_WHAT THE TASK REQUIRES_. All entries shown below must be given again word for word.
Segment Open
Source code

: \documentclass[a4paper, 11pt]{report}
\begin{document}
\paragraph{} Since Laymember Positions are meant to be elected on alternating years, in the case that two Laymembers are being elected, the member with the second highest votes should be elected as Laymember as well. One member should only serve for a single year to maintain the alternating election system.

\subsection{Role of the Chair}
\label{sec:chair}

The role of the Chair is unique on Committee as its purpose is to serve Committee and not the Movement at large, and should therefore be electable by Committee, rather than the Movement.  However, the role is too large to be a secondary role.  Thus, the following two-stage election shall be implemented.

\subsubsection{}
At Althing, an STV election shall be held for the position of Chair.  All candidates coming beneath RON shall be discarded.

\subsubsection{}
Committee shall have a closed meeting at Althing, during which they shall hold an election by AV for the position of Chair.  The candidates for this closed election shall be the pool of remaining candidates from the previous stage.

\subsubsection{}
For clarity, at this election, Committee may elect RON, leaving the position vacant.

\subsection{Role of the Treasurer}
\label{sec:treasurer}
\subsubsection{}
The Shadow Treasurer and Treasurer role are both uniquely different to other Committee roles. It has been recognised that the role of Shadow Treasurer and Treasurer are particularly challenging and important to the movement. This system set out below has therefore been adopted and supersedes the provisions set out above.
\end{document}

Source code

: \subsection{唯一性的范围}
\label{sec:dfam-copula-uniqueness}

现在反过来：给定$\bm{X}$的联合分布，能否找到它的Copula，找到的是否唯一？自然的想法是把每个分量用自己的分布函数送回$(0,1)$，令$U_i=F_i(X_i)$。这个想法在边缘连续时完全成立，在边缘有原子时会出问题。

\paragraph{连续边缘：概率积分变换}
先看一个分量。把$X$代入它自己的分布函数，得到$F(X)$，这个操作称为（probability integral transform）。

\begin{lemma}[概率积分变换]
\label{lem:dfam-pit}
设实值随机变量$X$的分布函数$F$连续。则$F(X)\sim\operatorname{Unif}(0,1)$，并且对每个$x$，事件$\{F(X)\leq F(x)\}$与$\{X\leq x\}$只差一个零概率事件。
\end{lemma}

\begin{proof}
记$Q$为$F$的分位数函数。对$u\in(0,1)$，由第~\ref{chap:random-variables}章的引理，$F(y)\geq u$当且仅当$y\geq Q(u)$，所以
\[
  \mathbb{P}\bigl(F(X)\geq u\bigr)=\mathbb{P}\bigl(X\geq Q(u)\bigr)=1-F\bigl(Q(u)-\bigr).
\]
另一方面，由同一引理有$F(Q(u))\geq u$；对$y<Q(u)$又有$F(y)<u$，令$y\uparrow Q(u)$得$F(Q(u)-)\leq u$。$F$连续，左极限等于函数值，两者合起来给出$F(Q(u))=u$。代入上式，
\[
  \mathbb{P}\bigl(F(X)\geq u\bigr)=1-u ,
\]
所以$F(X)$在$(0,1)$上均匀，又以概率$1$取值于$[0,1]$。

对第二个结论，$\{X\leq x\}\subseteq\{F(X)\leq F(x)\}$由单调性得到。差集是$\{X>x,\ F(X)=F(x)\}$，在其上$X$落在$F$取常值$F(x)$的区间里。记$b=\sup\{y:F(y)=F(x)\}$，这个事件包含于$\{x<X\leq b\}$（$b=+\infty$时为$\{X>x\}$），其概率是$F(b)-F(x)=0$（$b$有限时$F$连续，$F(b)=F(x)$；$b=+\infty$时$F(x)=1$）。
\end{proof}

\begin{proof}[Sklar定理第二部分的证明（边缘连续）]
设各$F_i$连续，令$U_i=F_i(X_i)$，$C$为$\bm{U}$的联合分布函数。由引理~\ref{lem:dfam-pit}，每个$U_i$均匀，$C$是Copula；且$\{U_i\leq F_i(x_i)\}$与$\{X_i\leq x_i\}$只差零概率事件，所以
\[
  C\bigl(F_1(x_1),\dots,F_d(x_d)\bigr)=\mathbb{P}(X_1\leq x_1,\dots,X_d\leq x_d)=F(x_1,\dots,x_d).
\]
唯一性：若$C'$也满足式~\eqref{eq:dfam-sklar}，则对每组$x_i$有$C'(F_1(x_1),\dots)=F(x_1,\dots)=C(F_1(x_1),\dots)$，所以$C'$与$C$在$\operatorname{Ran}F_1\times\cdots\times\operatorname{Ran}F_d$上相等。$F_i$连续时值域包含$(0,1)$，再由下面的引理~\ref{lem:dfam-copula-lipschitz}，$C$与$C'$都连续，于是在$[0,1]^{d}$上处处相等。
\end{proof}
Segment Closed
_RESPONSE TO THIS TASK_.
Source code

: \documentclass[a4paper, 11pt]{report}
\begin{document}
\paragraph{} Since Laymember Positions are meant to be elected on alternating years, in the case that two Laymembers are being elected, the member with the second highest votes should be elected as Laymember as well. One member should only serve for a single year to maintain the alternating election system.

\subsection{Role of the Chair}
\label{sec:chair}

The role of the Chair is unique on Committee as its purpose is to serve Committee and not the Movement at large, and should therefore be electable by Committee, rather than the Movement.  However, the role is too large to be a secondary role.  Thus, the following two-stage election shall be implemented.

\subsubsection{}
At Althing, an STV election shall be held for the position of Chair.  All candidates coming beneath RON shall be discarded.

\subsubsection{}
Committee shall have a closed meeting at Althing, during which they shall hold an election by AV for the position of Chair.  The candidates for this closed election shall be the pool of remaining candidates from the previous stage.

\subsubsection{}
For clarity, at this election, Committee may elect RON, leaving the position vacant.

\subsection{Role of the Treasurer}
\label{sec:treasurer}
\subsubsection{}
The Shadow Treasurer and Treasurer role are both uniquely different to other Committee roles. It has been recognised that the role of Shadow Treasurer and Treasurer are particularly challenging and important to the movement. This system set out below has therefore been adopted and supersedes the provisions set out above.
\end{document}

Source code

: \subsection{唯一性的范围}
\label{sec:dfam-copula-uniqueness}

现在反过来：给定$\bm{X}$的联合分布，能否找到它的Copula，找到的是否唯一？自然的想法是把每个分量用自己的分布函数送回$(0,1)$，令$U_i=F_i(X_i)$。这个想法在边缘连续时完全成立，在边缘有原子时会出问题。

\paragraph{连续边缘：概率积分变换}
先看一个分量。把$X$代入它自己的分布函数，得到$F(X)$，这个操作称为（probability integral transform）。

\begin{lemma}[概率积分变换]
\label{lem:dfam-pit}
设实值随机变量$X$的分布函数$F$连续。则$F(X)\sim\operatorname{Unif}(0,1)$，并且对每个$x$，事件$\{F(X)\leq F(x)\}$与$\{X\leq x\}$只差一个零概率事件。
\end{lemma}

\begin{proof}
记$Q$为$F$的分位数函数。对$u\in(0,1)$，由第~\ref{chap:random-variables}章的引理，$F(y)\geq u$当且仅当$y\geq Q(u)$，所以
\[
  \mathbb{P}\bigl(F(X)\geq u\bigr)=\mathbb{P}\bigl(X\geq Q(u)\bigr)=1-F\bigl(Q(u)-\bigr).
\]
另一方面，由同一引理有$F(Q(u))\geq u$；对$y<Q(u)$又有$F(y)<u$，令$y\uparrow Q(u)$得$F(Q(u)-)\leq u$。$F$连续，左极限等于函数值，两者合起来给出$F(Q(u))=u$。代入上式，
\[
  \mathbb{P}\bigl(F(X)\geq u\bigr)=1-u ,
\]
所以$F(X)$在$(0,1)$上均匀，又以概率$1$取值于$[0,1]$。

对第二个结论，$\{X\leq x\}\subseteq\{F(X)\leq F(x)\}$由单调性得到。差集是$\{X>x,\ F(X)=F(x)\}$，在其上$X$落在$F$取常值$F(x)$的区间里。记$b=\sup\{y:F(y)=F(x)\}$，这个事件包含于$\{x<X\leq b\}$（$b=+\infty$时为$\{X>x\}$），其概率是$F(b)-F(x)=0$（$b$有限时$F$连续，$F(b)=F(x)$；$b=+\infty$时$F(x)=1$）。
\end{proof}

\begin{proof}[Sklar定理第二部分的证明（边缘连续）]
设各$F_i$连续，令$U_i=F_i(X_i)$，$C$为$\bm{U}$的联合分布函数。由引理~\ref{lem:dfam-pit}，每个$U_i$均匀，$C$是Copula；且$\{U_i\leq F_i(x_i)\}$与$\{X_i\leq x_i\}$只差零概率事件，所以
\[
  C\bigl(F_1(x_1),\dots,F_d(x_d)\bigr)=\mathbb{P}(X_1\leq x_1,\dots,X_d\leq x_d)=F(x_1,\dots,x_d).
\]
唯一性：若$C'$也满足式~\eqref{eq:dfam-sklar}，则对每组$x_i$有$C'(F_1(x_1),\dots)=F(x_1,\dots)=C(F_1(x_1),\dots)$，所以$C'$与$C$在$\operatorname{Ran}F_1\times\cdots\times\operatorname{Ran}F_d$上相等。$F_i$连续时值域包含$(0,1)$，再由下面的引理~\ref{lem:dfam-copula-lipschitz}，$C$与$C'$都连续，于是在$[0,1]^{d}$上处处相等。
\end{proof}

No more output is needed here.